Osteichthyes can be compared to Euteleostomi. In paleontology the terms are synonymous. In ichthyology the difference is that Euteleostomi presents a cladistic view which includes the terrestrial tetrapods that evolved from lobe-finned fish. Until recently, the view of most ichthyologists has been that Osteichthyes were paraphyletic and include only fishes. However, since 2013 widely cited ichthyology papers have been published with phylogenetic trees that treat the Osteichthyes as a clade including tetrapods.

Bony fish are characterized by a relatively stable pattern of cranial bones, rooted, medial insertion of mandibular muscle in the lower jaw. The head and pectoral girdles are covered with large dermal bones. The eyeball is supported by a sclerotic ring of four small bones, but this characteristic has been lost or modified in many modern species. The labyrinth in the inner ear contains large otoliths. The braincase, or neurocranium, is frequently divided into anterior and posterior sections divided by a fissure.

Early bony fish had simple lungs (a pouch on either side of the esophagus) which helped them breathe in low-oxygen water. In many bony fish these have evolved into swim bladders, which help the body create a neutral balance between sinking and floating. (The lungs of amphibians, reptiles, birds, and mammals were inherited from their bony fish ancestors.) They do not have fin spines, but instead support the fin with lepidotrichia (bone fin rays). They also have an operculum, which helps them breathe without having to swim. Bony fish do not produce placoid scales, instead they consist of three types of scales that do not penetrate the epidermis in the process. The three categories of scales for Osteichthyes which are cosmoid scales, ganoid scales, teleost scales. The teleost scales are also then divided into two subgroups which are the cycloid scales, and the ctenoid scales. All these scales have a base of bone that they all originate from, the only difference is that the teleost scales only have one layer of bone. Ganoid scales have lamellar bone, and vascular bone that lies on top of the lamellar bone, then enamel lies on top of both layers of bone. Cosmoid scales have the same two layers of bone that ganoid scales have expect they gave dentin in-between the enamel and vascular bone and lamellar (vascular and lamellar two subcategories for bone found in scales). All these scales are found underneath the epidermis and do not break the epidermis of the fish. Unlike the placoid scales that poke through the epidermis of the fish.


All bony fish possess gills. For the majority this is their sole or main means of respiration. Lungfish and other osteichthyan species are capable of respiration through lungs or vascularized swim bladders. Other species can respire through their skin, intestines, and/or stomach.

Osteichthyes are primitively ectothermic (cold blooded), meaning that their body temperature is dependent on that of the water. But some of the larger marine osteichthyids, such as the opah, swordfish and tuna have independently evolved various levels of endothermy. Bony fish can be any type of heterotroph: numerous species of omnivore, carnivore, herbivore, filter-feeder or detritivore are documented.

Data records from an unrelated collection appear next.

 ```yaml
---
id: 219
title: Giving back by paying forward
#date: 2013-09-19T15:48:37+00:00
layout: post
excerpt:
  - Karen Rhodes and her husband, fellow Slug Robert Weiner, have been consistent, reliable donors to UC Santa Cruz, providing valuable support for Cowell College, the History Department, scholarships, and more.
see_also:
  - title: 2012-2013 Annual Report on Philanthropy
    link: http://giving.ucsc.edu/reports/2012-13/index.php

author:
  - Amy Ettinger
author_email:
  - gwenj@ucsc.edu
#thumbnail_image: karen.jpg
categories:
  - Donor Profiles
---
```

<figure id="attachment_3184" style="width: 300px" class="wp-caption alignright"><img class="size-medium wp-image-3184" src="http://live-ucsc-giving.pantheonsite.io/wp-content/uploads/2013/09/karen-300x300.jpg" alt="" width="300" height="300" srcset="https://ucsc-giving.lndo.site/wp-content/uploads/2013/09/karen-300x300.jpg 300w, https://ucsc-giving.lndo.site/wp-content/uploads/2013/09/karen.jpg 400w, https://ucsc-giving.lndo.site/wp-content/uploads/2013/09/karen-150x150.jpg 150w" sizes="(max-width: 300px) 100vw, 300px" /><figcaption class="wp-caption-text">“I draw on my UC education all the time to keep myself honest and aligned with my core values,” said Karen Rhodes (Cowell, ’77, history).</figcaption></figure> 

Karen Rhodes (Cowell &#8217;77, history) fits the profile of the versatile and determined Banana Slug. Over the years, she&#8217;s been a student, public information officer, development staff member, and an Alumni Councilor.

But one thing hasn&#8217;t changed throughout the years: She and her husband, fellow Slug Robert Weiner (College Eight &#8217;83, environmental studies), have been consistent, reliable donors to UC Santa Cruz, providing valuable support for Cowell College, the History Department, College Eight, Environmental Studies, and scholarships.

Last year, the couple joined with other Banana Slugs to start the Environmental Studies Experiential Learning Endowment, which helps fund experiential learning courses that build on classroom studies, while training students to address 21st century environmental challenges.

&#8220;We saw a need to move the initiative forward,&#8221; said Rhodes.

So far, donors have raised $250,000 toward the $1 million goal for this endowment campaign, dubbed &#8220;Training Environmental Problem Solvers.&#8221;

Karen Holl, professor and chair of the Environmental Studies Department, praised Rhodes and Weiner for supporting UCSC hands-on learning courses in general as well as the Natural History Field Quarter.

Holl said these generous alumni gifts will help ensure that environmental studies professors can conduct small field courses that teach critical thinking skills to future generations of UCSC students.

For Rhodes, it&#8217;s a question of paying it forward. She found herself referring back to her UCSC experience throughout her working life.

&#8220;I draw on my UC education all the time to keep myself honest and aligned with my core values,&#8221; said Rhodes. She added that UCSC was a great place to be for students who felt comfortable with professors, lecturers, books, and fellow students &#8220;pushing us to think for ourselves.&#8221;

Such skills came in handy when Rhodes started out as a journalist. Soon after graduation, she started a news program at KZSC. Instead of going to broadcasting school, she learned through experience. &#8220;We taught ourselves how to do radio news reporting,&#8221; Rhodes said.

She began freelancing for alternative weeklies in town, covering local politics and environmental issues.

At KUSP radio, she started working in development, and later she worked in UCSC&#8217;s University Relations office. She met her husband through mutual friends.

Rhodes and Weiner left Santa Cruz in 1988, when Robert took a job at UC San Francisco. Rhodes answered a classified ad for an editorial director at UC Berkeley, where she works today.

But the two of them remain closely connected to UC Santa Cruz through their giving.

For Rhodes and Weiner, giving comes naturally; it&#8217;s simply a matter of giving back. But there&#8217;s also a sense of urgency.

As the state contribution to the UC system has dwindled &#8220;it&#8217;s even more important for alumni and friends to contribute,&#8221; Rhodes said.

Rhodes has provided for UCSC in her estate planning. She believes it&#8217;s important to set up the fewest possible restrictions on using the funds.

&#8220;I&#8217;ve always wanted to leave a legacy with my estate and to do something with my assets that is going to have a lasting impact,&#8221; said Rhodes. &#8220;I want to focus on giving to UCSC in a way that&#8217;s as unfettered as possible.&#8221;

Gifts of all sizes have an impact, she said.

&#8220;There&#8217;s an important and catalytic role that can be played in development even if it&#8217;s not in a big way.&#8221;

Some bony fish are hermaphrodites, and a number of species exhibit parthenogenesis. Fertilization is usually external, but can be internal. Development is usually oviparous (egg-laying) but can be ovoviviparous, or viviparous. Although there is usually no parental care after birth, before birth parents may scatter, hide, guard or brood eggs, with sea horses being notable in that the males undergo a form of "pregnancy", brooding eggs deposited in a ventral pouch by a female.